Un frío les corre por la espalda cuando recuerdan la bestia que aprieta la memoria. La inmortal oreja se inundan de aventuras. Ellos, que se asomaron al altivo Atlántico y al furioso Indico, con los ojos al cinto gimen y cuentan.
“Un miedo largo nos batía por proa y un temblor se veía en el cielo cuando una grandísima masa viviente se elevó de las olas con las fauces abiertas y la figura corva; los cabellos crespos y una exhalación de fiera antigua. De propósito nos asoló por varios días, espanto y cólera vivimos con la sal en los labios y con el impulso de vivir para contar la manera en que salimos victoriosos de muerte segura. Vimos cómo tronaban huesos y almas cuando sus manos, como tentáculos de pulpo que se agarraban a la presa, inundó nuestro barca. Manaban de nuestra boca rezos y suplicas que se perdieron en el azul. Adamastor, gritamos por fin: ten piedad y abandona ese odio que te hincha el ojo. No rechines los dientes y déjanos seguir el camino y deja que tu vientre temple la noche con tu cólera. Permite seguir con nuestra trama de vida. Nos rendimos y prometemos, como hombres adultos, contar tu egregia virilidad marina y la unánime noticia de tu trabada existencia.
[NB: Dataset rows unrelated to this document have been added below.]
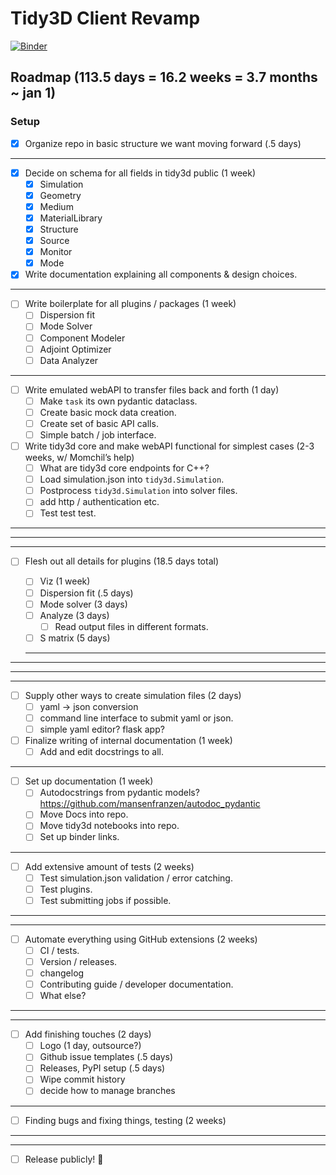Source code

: # Tidy3D Client Revamp

[![Binder](https://mybinder.org/badge_logo.svg)](https://mybinder.org/v2/gh/flexcompute/Tidy3D-client-revamp/HEAD?filepath=notebooks)

## Roadmap (113.5 days = 16.2 weeks = 3.7 months ~ jan 1)

### Setup

- [x] Organize repo in basic structure we want moving forward (.5 days)
---
- [x] Decide on schema for all fields in tidy3d public (1 week)
	- [x] Simulation
	- [x] Geometry
	- [x] Medium
	- [x] MaterialLibrary
	- [x] Structure
	- [x] Source
	- [x] Monitor
	- [x] Mode
- [x] Write documentation explaining all components & design choices.
---
- [ ] Write boilerplate for all plugins / packages (1 week)
	- [ ] Dispersion fit
	- [ ] Mode Solver
	- [ ] Component Modeler
	- [ ] Adjoint Optimizer
	- [ ] Data Analyzer
---
- [ ] Write emulated webAPI to transfer files back and forth (1 day)
	- [ ] Make `task` its own pydantic dataclass.
	- [ ] Create basic mock data creation.
	- [ ] Create set of basic API calls.
	- [ ] Simple batch / job interface.
- [ ] Write tidy3d core and make webAPI functional for simplest cases (2-3 weeks, w/ Momchil’s help)
	- [ ] What are tidy3d core endpoints for C++?
	- [ ] Load simulation.json into `tidy3d.Simulation`.
	- [ ] Postprocess `tidy3d.Simulation` into solver files.
	- [ ] add http / authentication etc.
	- [ ] Test test test.
---
---
---
- [ ] Flesh out all details for plugins (18.5 days total)

	- [ ] Viz (1 week)
	- [ ] Dispersion fit (.5 days)
	- [ ] Mode solver (3 days)
	- [ ] Analyze (3 days)
		- [ ] Read output files in different formats.
	- [ ] S matrix (5 days)
	---
---
---
---
- [ ] Supply other ways to create simulation files (2 days)
	- [ ] yaml -> json conversion 
	- [ ] command line interface to submit yaml or json.
	- [ ] simple yaml editor?  flask app?
- [ ] Finalize writing of internal documentation (1 week)
	- [ ] Add and edit docstrings to all.
---
- [ ] Set up documentation (1 week)
	- [ ] Autodocstrings from pydantic models? https://github.com/mansenfranzen/autodoc_pydantic
	- [ ] Move Docs into repo.
	- [ ] Move tidy3d notebooks into repo.
	- [ ] Set up binder links.
---
- [ ] Add extensive amount of tests (2 weeks)
	- [ ] Test simulation.json validation / error catching.
	- [ ] Test plugins.
	- [ ] Test submitting jobs if possible.
---
---
- [ ] Automate everything using GitHub extensions (2 weeks)
	- [ ] CI / tests.
	- [ ] Version / releases.
	- [ ] changelog
	- [ ] Contributing guide / developer documentation.
	- [ ] What else?
---
---
- [ ] Add finishing touches (2 days)
	- [ ] Logo (1 day, outsource?)
	- [ ] Github issue templates (.5 days)
	- [ ] Releases, PyPI setup (.5 days)
	- [ ] Wipe commit history
	- [ ] decide how to manage branches
---
- [ ] Finding bugs and fixing things, testing (2 weeks)
---
---
- [ ]  Release publicly! :partying_face:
Enloquecidos, confundiendo días y horas, logramos llegar a la costa y como ovejas trasquiladas, pudimos reponer el brío. Veinte compañeros nuestros quedaron en muertos y ahora intentamos conjugar el horizonte, escrutando, codiciosos, los dominios del rabiosos Adamastor, dueño y señor de nuestros ásperos mañanas”.